One of the more difficult problems in any divorce is making sure that both parties get their fair share of the marital assets. Minnesota is an equitable distribution state, which means that the court will make an equitable distribution of the marital assets at the conclusion of the divorce. Divorce parties should note that equitable does not necessarily mean equal, and neither party is “entitled” to an exactly equal share. This is especially true when one party has intentionally dissipated marital assets.
Minnesota courts have defined dissipation of marital assets as “wasting or expending funds foolishly.” Dissipation may be found where one spouse is spending wildly and frivolously leading up to the divorce in an intentional attempt to reduce the amount of assets that exist to be divided. For example, if one spouse decides to use marital funds to take a lavish vacation to Las Vegas with his or her new partner, this could be found by a court to be dissipation of marital assets. Another way dissipation can occur is if one spouse is artificially trying to raise the parties “standard of living.” In those types of cases, the wrong-doing spouse may be planning on requesting spousal maintenance, and so wants to create the appearance of a better standard of living in order to bolster their support request.
In short, dissipation needs to be wasteful, unusual, and frivolous. Large expenditures will not be necessarily found to be dissipation by a court.

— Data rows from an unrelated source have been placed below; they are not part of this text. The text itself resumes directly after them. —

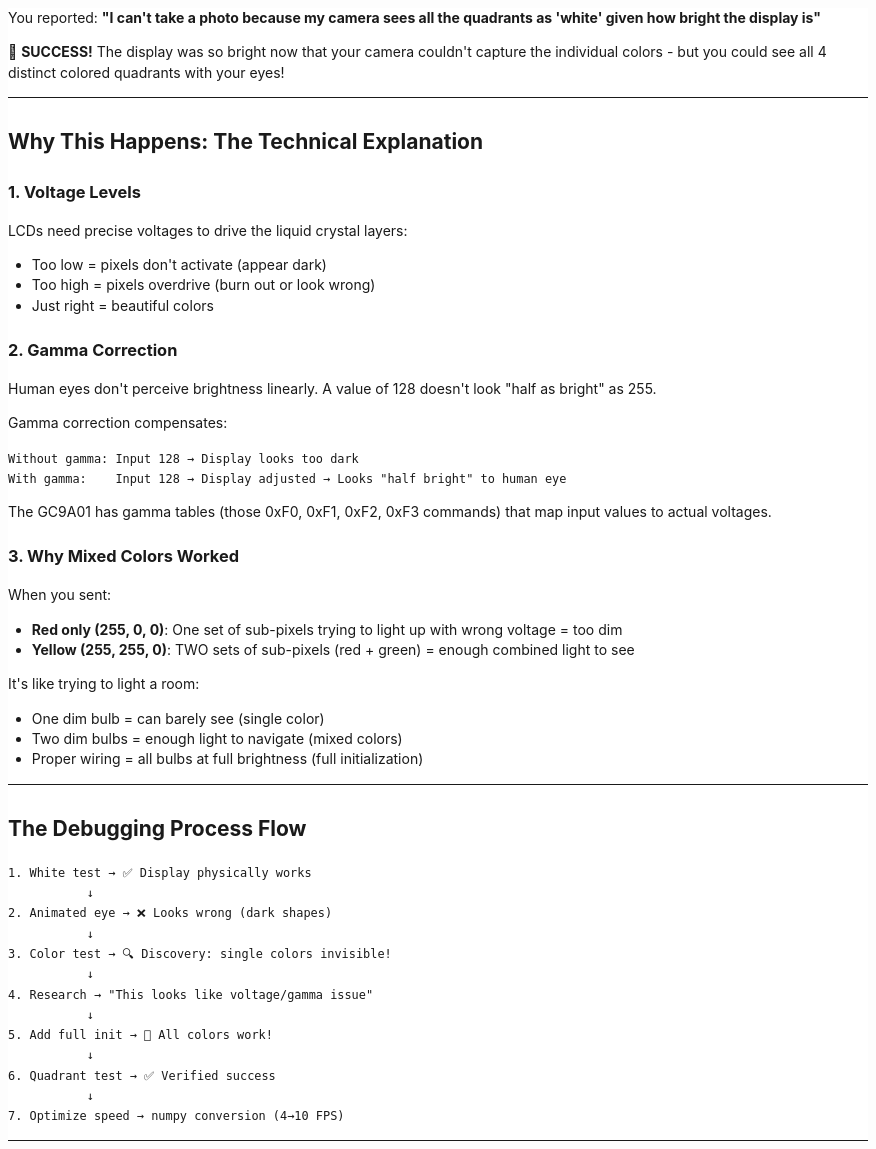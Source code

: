 You reported: **"I can't take a photo because my camera sees all the quadrants as 'white' given how bright the display is"**

🎉 **SUCCESS!** The display was so bright now that your camera couldn't capture the individual colors - but you could see all 4 distinct colored quadrants with your eyes!

---

## Why This Happens: The Technical Explanation

### 1. **Voltage Levels**
LCDs need precise voltages to drive the liquid crystal layers:
- Too low = pixels don't activate (appear dark)
- Too high = pixels overdrive (burn out or look wrong)
- Just right = beautiful colors

### 2. **Gamma Correction**
Human eyes don't perceive brightness linearly. A value of 128 doesn't look "half as bright" as 255.

Gamma correction compensates:
```
Without gamma: Input 128 → Display looks too dark
With gamma:    Input 128 → Display adjusted → Looks "half bright" to human eye
```

The GC9A01 has gamma tables (those 0xF0, 0xF1, 0xF2, 0xF3 commands) that map input values to actual voltages.

### 3. **Why Mixed Colors Worked**

When you sent:
- **Red only (255, 0, 0)**: One set of sub-pixels trying to light up with wrong voltage = too dim
- **Yellow (255, 255, 0)**: TWO sets of sub-pixels (red + green) = enough combined light to see

It's like trying to light a room:
- One dim bulb = can barely see (single color)
- Two dim bulbs = enough light to navigate (mixed colors)
- Proper wiring = all bulbs at full brightness (full initialization)

---

## The Debugging Process Flow

```
1. White test → ✅ Display physically works
           ↓
2. Animated eye → ❌ Looks wrong (dark shapes)
           ↓
3. Color test → 🔍 Discovery: single colors invisible!
           ↓
4. Research → "This looks like voltage/gamma issue"
           ↓
5. Add full init → 🎉 All colors work!
           ↓
6. Quadrant test → ✅ Verified success
           ↓
7. Optimize speed → numpy conversion (4→10 FPS)
```

---
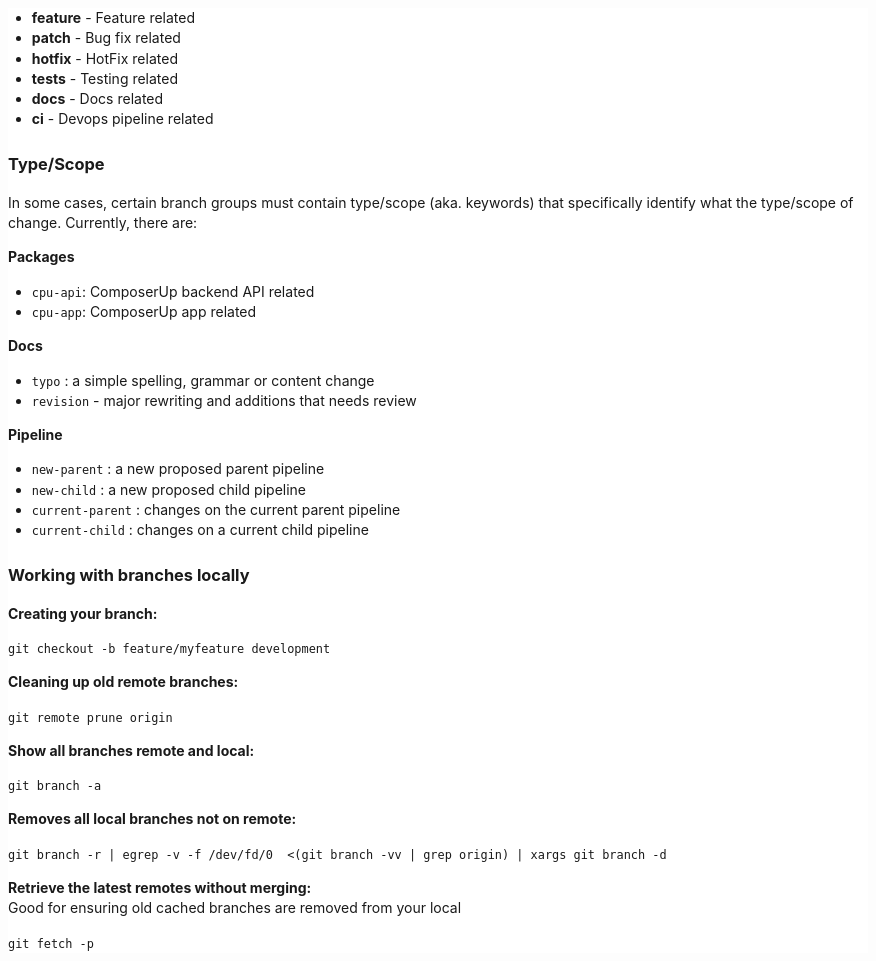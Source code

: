 - **feature** - Feature related
- **patch** - Bug fix related
- **hotfix** - HotFix related
- **tests** - Testing related
- **docs** - Docs related
- **ci** - Devops pipeline related

### Type/Scope

In some cases, certain branch groups must contain type/scope (aka. keywords) that specifically identify what the
type/scope of change. Currently, there are:

**Packages**

- `cpu-api`: ComposerUp backend API related
- `cpu-app`: ComposerUp app related

**Docs**

- `typo` : a simple spelling, grammar or content change
- `revision` - major rewriting and additions that needs review

**Pipeline**

- `new-parent` : a new proposed parent pipeline
- `new-child` : a new proposed child pipeline
- `current-parent` : changes on the current parent pipeline
- `current-child` : changes on a current child pipeline

### Working with branches locally

**Creating your branch:**

```shell
git checkout -b feature/myfeature development
```

**Cleaning up old remote branches:**

```shell
git remote prune origin
```

**Show all branches remote and local:**

```shell
git branch -a 
```

**Removes all local branches not on remote:**

```shell
git branch -r | egrep -v -f /dev/fd/0  <(git branch -vv | grep origin) | xargs git branch -d
```

**Retrieve the latest remotes without merging:**   
Good for ensuring old cached branches are removed from your local

```shell
git fetch -p  
```
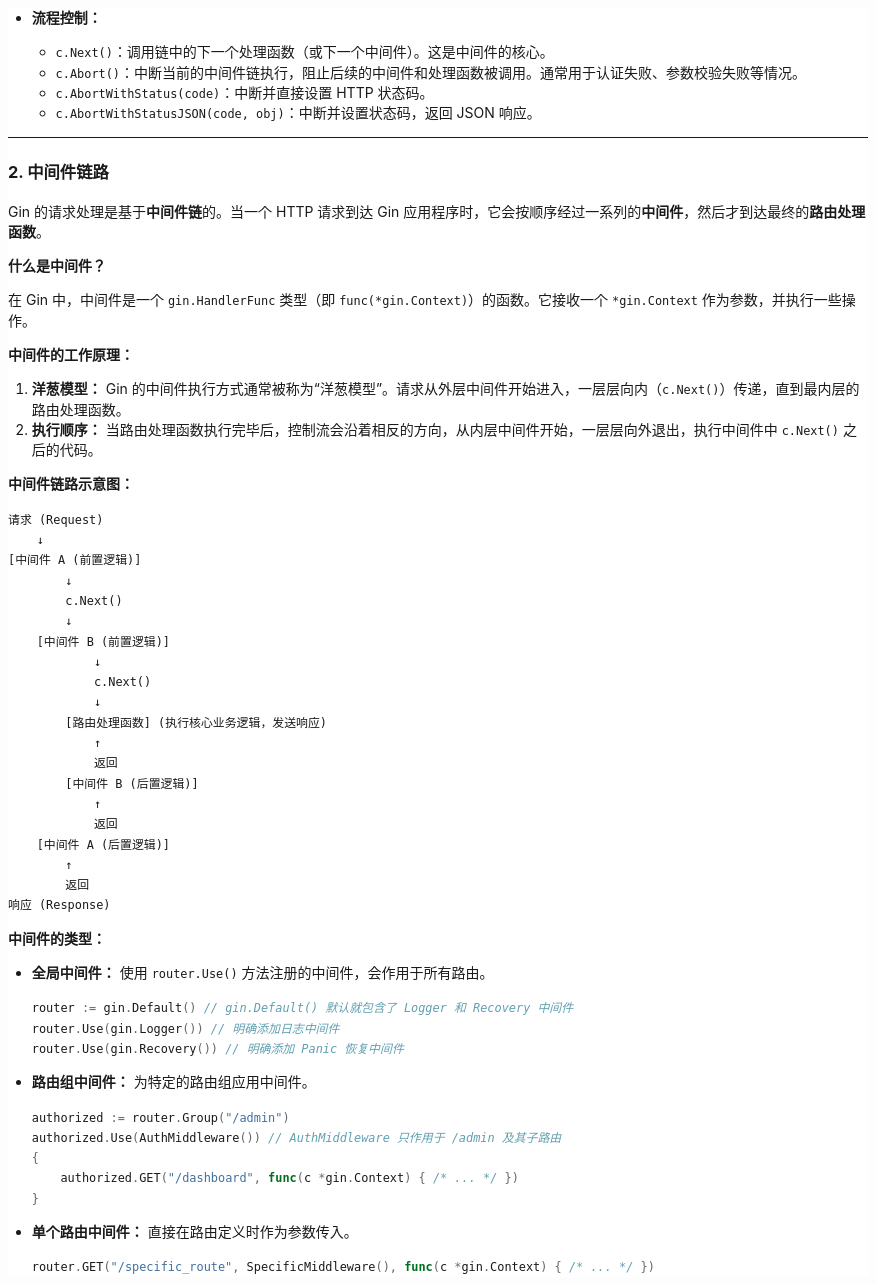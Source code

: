   * **流程控制：**

      * `c.Next()`：调用链中的下一个处理函数（或下一个中间件）。这是中间件的核心。
      * `c.Abort()`：中断当前的中间件链执行，阻止后续的中间件和处理函数被调用。通常用于认证失败、参数校验失败等情况。
      * `c.AbortWithStatus(code)`：中断并直接设置 HTTP 状态码。
      * `c.AbortWithStatusJSON(code, obj)`：中断并设置状态码，返回 JSON 响应。

-----

### 2\. 中间件链路

Gin 的请求处理是基于**中间件链**的。当一个 HTTP 请求到达 Gin 应用程序时，它会按顺序经过一系列的**中间件**，然后才到达最终的**路由处理函数**。

**什么是中间件？**

在 Gin 中，中间件是一个 `gin.HandlerFunc` 类型（即 `func(*gin.Context)`）的函数。它接收一个 `*gin.Context` 作为参数，并执行一些操作。

**中间件的工作原理：**

1.  **洋葱模型：** Gin 的中间件执行方式通常被称为“洋葱模型”。请求从外层中间件开始进入，一层层向内（`c.Next()`）传递，直到最内层的路由处理函数。
2.  **执行顺序：** 当路由处理函数执行完毕后，控制流会沿着相反的方向，从内层中间件开始，一层层向外退出，执行中间件中 `c.Next()` 之后的代码。

**中间件链路示意图：**

```
请求 (Request)
    ↓
[中间件 A (前置逻辑)]
        ↓
        c.Next()
        ↓
    [中间件 B (前置逻辑)]
            ↓
            c.Next()
            ↓
        [路由处理函数] (执行核心业务逻辑，发送响应)
            ↑
            返回
        [中间件 B (后置逻辑)]
            ↑
            返回
    [中间件 A (后置逻辑)]
        ↑
        返回
响应 (Response)
```

**中间件的类型：**

  * **全局中间件：** 使用 `router.Use()` 方法注册的中间件，会作用于所有路由。
    ```go
    router := gin.Default() // gin.Default() 默认就包含了 Logger 和 Recovery 中间件
    router.Use(gin.Logger()) // 明确添加日志中间件
    router.Use(gin.Recovery()) // 明确添加 Panic 恢复中间件
    ```
  * **路由组中间件：** 为特定的路由组应用中间件。
    ```go
    authorized := router.Group("/admin")
    authorized.Use(AuthMiddleware()) // AuthMiddleware 只作用于 /admin 及其子路由
    {
        authorized.GET("/dashboard", func(c *gin.Context) { /* ... */ })
    }
    ```
  * **单个路由中间件：** 直接在路由定义时作为参数传入。
    ```go
    router.GET("/specific_route", SpecificMiddleware(), func(c *gin.Context) { /* ... */ })
    ```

Spending money to retain a divorce lawyer, bail a marital residence out of foreclosure, or pay off a marital debt will all be examples of large expenditures that a court will likely find to be necessary and not a waste of assets. A spouse seeking to prove that his or her spouse is intentionally dissipating assets needs to demonstrate that the wrong-doing spouse is not spending money in a manner that is consistent with the habits the parties maintained during the marriage. If a spouse is successful in demonstrating that the other spouse has intentionally dissipated assets, the court is free to reduce the wrong-doing spouse’s share of the remaining assets by the amount that he or she frivolously spent, in order to balance the scales and make the division fair and equitable.